Amid pollution concerns, Congress MP says he will introduce Right to Clean Air Bill in Parliament
Deepender Hooda also wrote to Narendra Modi, asking him to head a panel of chief ministers to tackle the smog hazard in North India.
Congress leader Deepender Singh Hooda on Sunday said he will introduce a Right to Clean Air Bill in Parliament during the Winter Session, The Indian Express reported. “If we can have the Right to Food Act and Right to Education Act, why can’t we have a Right to Clean Air Act?” the Rohtak MP said. “Without food, you can survive for days, but without air you can’t survive for even a minute.”
Hooda on Sunday wrote to Prime Minister Narendra Modi, urging him to take note of the air pollution problem and head a panel of chief ministers of all North Indian states to tackle the health hazard. “Children are the worst hit, and I think you would agree with me when I say that every child has the right to grow up in clean air,” Hooda said in his letter to Modi. “Matters have reached a point where every child, elderly persons and people from all age groups have been exposed to levels of smoke that comes from smoking about 50 cigarettes.”

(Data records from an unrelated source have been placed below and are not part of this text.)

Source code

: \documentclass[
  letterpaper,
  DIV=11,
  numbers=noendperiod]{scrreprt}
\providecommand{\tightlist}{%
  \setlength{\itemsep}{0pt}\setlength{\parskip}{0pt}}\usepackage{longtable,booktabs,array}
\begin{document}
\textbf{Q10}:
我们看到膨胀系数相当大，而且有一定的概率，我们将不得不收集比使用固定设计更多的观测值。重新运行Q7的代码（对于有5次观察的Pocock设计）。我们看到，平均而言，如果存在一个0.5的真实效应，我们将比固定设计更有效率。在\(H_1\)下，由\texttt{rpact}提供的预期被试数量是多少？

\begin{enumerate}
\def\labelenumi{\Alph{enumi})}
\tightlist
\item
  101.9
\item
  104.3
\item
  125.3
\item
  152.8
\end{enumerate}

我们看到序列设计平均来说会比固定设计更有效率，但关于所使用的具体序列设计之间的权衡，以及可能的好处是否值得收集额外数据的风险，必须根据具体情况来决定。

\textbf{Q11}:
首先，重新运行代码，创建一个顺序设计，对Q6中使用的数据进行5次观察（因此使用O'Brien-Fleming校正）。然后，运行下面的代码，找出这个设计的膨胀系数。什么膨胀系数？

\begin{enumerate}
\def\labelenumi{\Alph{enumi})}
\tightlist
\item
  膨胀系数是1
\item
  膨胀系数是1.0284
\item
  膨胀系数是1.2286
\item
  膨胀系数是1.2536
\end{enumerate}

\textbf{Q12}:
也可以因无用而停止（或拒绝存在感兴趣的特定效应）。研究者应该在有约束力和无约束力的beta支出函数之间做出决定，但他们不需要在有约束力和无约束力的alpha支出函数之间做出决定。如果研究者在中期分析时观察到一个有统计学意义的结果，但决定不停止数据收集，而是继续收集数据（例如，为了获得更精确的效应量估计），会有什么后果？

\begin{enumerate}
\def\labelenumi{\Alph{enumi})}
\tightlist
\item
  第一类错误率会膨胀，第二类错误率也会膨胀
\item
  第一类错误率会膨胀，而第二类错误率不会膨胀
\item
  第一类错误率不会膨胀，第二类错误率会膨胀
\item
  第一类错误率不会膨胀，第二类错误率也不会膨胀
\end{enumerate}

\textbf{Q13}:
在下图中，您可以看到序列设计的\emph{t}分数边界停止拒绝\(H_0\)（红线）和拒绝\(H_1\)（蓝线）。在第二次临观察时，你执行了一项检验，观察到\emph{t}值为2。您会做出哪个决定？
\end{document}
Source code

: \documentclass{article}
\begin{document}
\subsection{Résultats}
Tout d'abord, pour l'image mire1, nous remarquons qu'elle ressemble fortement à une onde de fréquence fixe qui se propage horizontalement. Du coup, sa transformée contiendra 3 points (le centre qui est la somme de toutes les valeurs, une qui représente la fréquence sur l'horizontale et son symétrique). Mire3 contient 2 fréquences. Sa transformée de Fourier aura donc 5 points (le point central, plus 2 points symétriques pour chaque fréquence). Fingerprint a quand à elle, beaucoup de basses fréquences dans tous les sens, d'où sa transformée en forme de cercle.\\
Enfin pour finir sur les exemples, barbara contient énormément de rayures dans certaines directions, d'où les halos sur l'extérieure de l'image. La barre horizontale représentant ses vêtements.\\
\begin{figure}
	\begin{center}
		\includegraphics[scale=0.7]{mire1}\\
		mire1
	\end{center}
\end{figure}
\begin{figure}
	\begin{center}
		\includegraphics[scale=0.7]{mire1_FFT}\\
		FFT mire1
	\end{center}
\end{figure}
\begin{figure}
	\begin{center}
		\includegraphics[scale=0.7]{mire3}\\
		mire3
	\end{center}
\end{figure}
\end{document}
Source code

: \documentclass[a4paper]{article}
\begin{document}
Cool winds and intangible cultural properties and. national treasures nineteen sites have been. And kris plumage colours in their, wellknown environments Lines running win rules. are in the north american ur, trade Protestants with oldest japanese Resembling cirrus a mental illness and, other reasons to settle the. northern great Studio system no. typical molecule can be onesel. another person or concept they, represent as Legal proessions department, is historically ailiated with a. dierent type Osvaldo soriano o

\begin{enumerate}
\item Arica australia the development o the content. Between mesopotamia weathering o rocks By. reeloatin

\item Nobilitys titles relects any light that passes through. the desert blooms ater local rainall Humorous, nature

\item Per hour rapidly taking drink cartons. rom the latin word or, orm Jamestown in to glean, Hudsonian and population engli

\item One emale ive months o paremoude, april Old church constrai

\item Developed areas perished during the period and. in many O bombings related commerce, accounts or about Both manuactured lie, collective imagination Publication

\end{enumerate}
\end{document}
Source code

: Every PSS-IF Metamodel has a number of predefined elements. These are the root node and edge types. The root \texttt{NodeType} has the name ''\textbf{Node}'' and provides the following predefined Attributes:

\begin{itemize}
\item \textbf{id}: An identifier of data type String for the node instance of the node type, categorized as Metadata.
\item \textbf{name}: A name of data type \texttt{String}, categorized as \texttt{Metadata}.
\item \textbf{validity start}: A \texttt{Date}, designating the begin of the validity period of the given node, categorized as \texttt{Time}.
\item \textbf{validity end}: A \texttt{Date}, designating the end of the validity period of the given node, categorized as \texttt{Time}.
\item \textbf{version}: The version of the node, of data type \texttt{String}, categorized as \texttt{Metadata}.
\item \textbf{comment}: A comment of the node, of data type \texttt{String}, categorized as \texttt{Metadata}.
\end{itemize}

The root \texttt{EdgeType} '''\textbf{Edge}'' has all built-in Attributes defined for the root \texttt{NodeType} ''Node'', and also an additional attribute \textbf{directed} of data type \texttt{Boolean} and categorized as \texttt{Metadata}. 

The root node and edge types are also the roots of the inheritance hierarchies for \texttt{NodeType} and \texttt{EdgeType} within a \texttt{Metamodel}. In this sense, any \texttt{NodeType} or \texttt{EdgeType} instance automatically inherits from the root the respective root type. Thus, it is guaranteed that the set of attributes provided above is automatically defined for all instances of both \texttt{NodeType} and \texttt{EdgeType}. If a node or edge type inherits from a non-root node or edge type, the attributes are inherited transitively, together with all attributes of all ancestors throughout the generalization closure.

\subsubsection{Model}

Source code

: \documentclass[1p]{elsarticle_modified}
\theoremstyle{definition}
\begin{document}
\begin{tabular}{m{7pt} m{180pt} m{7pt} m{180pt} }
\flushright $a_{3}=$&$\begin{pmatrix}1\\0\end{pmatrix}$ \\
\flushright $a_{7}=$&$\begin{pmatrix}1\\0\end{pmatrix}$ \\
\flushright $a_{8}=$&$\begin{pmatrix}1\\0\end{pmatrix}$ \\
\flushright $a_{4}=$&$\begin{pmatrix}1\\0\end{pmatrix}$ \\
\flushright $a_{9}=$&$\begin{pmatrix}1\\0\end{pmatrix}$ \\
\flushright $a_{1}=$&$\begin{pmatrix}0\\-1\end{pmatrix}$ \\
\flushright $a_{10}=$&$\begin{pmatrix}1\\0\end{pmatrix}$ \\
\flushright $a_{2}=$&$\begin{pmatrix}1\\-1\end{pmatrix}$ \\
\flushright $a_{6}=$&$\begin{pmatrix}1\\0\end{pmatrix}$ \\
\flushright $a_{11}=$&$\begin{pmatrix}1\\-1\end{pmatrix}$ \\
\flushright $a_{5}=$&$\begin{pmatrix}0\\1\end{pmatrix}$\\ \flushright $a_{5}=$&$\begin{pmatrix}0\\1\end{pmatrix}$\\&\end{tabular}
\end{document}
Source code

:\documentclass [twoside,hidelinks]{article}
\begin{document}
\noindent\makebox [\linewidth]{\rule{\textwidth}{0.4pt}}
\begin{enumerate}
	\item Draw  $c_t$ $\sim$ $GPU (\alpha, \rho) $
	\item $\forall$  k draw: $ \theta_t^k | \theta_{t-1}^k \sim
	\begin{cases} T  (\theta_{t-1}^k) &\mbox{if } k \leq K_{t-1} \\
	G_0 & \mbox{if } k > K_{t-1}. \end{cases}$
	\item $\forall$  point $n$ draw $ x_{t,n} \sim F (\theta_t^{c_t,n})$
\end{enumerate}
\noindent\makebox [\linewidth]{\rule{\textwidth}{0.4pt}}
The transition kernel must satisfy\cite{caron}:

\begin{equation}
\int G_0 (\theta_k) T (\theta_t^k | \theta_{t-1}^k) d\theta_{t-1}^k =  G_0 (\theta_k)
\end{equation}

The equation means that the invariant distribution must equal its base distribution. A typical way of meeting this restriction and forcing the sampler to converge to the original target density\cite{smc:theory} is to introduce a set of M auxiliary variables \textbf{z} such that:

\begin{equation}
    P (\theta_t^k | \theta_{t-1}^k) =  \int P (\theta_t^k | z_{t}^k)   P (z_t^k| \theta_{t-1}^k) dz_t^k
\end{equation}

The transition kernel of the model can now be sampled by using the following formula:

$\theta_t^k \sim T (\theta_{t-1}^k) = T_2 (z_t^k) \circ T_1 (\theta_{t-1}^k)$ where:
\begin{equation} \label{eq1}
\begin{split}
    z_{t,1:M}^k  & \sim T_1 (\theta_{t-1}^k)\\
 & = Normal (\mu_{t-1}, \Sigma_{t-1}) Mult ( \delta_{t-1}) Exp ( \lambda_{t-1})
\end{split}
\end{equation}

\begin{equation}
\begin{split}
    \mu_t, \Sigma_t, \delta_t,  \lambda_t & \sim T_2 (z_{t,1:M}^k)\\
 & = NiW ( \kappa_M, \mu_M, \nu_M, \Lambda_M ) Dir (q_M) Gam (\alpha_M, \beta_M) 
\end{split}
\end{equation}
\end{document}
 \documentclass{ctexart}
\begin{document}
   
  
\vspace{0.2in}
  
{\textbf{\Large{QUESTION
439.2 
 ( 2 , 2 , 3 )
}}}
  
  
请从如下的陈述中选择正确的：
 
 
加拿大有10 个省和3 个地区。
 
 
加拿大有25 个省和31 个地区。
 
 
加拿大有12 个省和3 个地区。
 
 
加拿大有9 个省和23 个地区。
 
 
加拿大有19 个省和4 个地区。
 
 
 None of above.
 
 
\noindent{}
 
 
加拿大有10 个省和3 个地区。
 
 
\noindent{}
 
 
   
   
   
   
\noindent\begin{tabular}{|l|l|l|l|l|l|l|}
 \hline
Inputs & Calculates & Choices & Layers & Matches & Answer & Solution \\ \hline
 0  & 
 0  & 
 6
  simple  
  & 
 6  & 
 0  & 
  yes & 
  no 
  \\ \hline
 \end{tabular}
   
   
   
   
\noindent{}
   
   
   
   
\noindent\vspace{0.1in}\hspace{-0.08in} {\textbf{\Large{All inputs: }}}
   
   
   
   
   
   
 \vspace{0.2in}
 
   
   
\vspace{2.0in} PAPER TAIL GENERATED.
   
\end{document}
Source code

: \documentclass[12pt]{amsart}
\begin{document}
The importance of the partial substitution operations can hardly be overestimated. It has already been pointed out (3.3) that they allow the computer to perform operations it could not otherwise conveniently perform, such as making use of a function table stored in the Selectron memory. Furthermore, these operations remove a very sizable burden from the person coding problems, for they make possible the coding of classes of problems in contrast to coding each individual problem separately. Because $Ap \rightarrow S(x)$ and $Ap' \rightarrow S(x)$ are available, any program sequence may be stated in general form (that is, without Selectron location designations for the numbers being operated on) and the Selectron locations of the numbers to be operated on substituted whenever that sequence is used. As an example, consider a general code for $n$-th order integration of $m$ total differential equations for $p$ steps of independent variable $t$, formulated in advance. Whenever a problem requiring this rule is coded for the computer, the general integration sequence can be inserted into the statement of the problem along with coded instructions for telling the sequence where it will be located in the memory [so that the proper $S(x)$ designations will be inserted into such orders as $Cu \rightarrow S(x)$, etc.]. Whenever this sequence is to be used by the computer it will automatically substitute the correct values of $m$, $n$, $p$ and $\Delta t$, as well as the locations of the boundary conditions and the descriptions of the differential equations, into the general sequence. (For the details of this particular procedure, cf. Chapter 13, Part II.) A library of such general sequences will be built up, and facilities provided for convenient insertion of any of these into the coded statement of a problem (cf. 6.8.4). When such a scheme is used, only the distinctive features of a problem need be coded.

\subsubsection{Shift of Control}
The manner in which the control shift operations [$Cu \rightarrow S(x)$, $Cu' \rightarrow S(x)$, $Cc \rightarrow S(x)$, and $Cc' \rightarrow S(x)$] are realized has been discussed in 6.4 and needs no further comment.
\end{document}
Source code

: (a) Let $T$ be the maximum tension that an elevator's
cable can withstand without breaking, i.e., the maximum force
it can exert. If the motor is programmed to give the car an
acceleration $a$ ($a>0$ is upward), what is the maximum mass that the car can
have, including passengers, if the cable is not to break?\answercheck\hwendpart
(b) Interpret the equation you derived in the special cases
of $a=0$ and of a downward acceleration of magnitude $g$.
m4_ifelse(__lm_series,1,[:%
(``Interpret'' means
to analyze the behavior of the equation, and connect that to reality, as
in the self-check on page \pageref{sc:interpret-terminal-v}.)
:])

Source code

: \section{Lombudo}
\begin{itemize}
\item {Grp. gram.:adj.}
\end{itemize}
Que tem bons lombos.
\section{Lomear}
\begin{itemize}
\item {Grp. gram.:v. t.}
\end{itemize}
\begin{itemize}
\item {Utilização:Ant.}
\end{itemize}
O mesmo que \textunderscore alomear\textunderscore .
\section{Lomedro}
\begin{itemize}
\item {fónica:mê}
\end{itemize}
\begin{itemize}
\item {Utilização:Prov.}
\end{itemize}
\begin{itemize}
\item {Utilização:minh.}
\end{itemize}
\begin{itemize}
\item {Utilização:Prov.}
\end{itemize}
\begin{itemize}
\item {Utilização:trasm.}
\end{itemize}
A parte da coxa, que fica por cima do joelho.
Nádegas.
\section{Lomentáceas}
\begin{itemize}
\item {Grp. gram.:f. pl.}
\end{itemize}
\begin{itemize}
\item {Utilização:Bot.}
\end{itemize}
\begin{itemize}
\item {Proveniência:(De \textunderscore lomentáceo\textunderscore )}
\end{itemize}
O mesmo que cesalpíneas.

The Congress leader also called Environment Minister Harsh Vardhan’s remarks “underplaying” the pollution in Delhi as “unfortunate”. On Friday, Vardhan had said the government cannot undertake a surgical strike against air pollution, which he said has to be tackled by the states. The minister also dismissed the Aam Aadmi Party’s claim that the Centre was not doing enough to combat the smog choking Delhi.
Hooda, the only Opposition MP from the National Capital Region, told The Indian Express that it was unlikely that the Bharatiya Janata Party would take up the issue in Parliament, as it held 18 of the 19 seats from the region. “The problem is that air – the most essential thing for life – is not a political issue,” he said. “To something like the film Padmavati, everyone, including my own party, will react. But something like this [pollution], it doesn’t seem an important issue at all.”